Property and car market

The property and motor classes achieved solid growth, notwithstanding the cancellation of specific unprofitable books of business on outsourced platforms. The motor class benefited from the 19% growth reported by direct insurance business, MiWay.

Lambrechts said the underwriting results in the motor and property classes of business improved substantially compared to 2014 on the back of lower claims frequencies and sustained corrective underwriting actions.

The loss ratio was negatively impacted by the catastrophic hail events mainly in February and November 2015, with gross claims amounting to R290 million (2014: R187 million).

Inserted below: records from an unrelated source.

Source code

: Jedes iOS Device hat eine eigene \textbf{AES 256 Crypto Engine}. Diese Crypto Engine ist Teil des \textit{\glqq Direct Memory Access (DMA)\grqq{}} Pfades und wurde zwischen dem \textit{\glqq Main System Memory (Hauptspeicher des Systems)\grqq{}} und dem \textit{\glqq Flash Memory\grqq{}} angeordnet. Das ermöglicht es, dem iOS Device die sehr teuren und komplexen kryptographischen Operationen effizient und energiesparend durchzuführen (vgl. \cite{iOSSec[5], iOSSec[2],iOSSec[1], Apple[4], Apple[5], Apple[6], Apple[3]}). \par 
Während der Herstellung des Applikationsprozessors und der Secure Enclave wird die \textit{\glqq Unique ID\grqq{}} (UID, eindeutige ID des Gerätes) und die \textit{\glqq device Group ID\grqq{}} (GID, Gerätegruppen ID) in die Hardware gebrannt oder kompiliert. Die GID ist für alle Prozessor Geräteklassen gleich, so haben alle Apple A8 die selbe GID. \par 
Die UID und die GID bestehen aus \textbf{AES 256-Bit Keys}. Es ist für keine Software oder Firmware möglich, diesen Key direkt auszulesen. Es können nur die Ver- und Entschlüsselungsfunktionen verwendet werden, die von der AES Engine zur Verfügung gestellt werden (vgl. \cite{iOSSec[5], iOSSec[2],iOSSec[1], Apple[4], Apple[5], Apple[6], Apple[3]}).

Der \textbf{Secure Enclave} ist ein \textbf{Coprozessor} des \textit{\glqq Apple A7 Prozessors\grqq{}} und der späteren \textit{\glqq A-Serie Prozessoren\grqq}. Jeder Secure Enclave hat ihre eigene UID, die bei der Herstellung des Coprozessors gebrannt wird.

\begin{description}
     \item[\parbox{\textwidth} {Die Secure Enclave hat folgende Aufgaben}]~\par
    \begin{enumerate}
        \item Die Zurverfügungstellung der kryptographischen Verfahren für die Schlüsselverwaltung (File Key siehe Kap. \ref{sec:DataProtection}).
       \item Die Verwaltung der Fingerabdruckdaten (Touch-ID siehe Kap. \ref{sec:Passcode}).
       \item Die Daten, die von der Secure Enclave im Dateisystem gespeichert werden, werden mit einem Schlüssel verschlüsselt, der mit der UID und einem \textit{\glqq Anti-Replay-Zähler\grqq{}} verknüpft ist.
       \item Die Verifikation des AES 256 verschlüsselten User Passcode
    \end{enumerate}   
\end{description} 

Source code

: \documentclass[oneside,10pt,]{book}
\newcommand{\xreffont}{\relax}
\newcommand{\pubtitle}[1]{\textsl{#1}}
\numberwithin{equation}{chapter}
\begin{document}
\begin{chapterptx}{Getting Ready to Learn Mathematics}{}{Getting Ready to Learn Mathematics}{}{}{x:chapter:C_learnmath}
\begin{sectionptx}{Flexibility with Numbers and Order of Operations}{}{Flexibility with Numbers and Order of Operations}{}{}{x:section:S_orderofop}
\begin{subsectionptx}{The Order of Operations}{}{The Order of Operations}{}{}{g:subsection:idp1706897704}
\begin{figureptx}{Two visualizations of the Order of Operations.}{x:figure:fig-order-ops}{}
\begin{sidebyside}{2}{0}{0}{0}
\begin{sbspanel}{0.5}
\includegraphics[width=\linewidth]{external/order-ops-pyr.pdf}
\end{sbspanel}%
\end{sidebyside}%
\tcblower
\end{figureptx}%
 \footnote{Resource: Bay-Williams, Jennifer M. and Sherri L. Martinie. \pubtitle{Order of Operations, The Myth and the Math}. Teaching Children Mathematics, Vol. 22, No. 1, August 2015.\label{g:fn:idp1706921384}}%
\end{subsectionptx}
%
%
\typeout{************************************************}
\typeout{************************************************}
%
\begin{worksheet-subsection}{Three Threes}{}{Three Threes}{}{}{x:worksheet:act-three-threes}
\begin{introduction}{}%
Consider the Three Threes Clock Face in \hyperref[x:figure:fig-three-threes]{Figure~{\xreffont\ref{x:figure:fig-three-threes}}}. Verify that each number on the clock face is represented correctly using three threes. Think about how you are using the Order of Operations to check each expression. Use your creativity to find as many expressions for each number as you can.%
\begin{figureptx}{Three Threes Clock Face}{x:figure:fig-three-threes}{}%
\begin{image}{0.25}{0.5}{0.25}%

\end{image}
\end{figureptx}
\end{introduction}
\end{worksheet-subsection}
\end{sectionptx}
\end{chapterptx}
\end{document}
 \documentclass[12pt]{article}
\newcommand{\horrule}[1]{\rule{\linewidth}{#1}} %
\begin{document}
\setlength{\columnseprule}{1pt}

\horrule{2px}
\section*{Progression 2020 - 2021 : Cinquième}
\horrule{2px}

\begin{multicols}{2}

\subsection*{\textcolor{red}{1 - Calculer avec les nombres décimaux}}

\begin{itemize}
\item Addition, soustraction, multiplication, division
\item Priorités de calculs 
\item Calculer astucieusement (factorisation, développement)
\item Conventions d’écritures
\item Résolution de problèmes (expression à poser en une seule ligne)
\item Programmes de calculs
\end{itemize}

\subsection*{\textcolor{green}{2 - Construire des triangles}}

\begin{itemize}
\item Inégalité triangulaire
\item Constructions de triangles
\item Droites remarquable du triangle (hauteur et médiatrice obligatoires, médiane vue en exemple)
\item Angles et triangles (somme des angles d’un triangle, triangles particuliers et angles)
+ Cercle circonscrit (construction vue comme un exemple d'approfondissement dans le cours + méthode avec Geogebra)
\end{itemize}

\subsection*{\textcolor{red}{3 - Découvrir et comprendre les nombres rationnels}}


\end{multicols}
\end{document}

International diversification

Santam’s focus on international diversification gained momentum with gross written premium from the rest of Africa (excluding Namibia), India, South-East Asia and China of R1,4 billion (2014: R1,1 billion). Santam Namibia reported gross written premium in excess of R1 billion for the second consecutive year, resulting in total gross written premium outside South Africa increasing to R2,4 billion (2014: R2,1 billion).

Future focus

The group’s focus in 2016 will be to maintain its profitable growth momentum in South Africa and increase its international diversification through the Santam specialist lines and Santam Re.

“A strategic focus area will be to support the development of the SEM general insurance businesses in emerging markets by allocating appropriate technical resources. In South Africa, focus areas include growing the business in new segments, developing Santam’s full multichannel capability and enhancing risk assessment,” Lambrechts concluded.

The Santam board has declared a final dividend of 528 cents per share, up 10% on the dividend of 480 cents per share declared on 2 March 2015.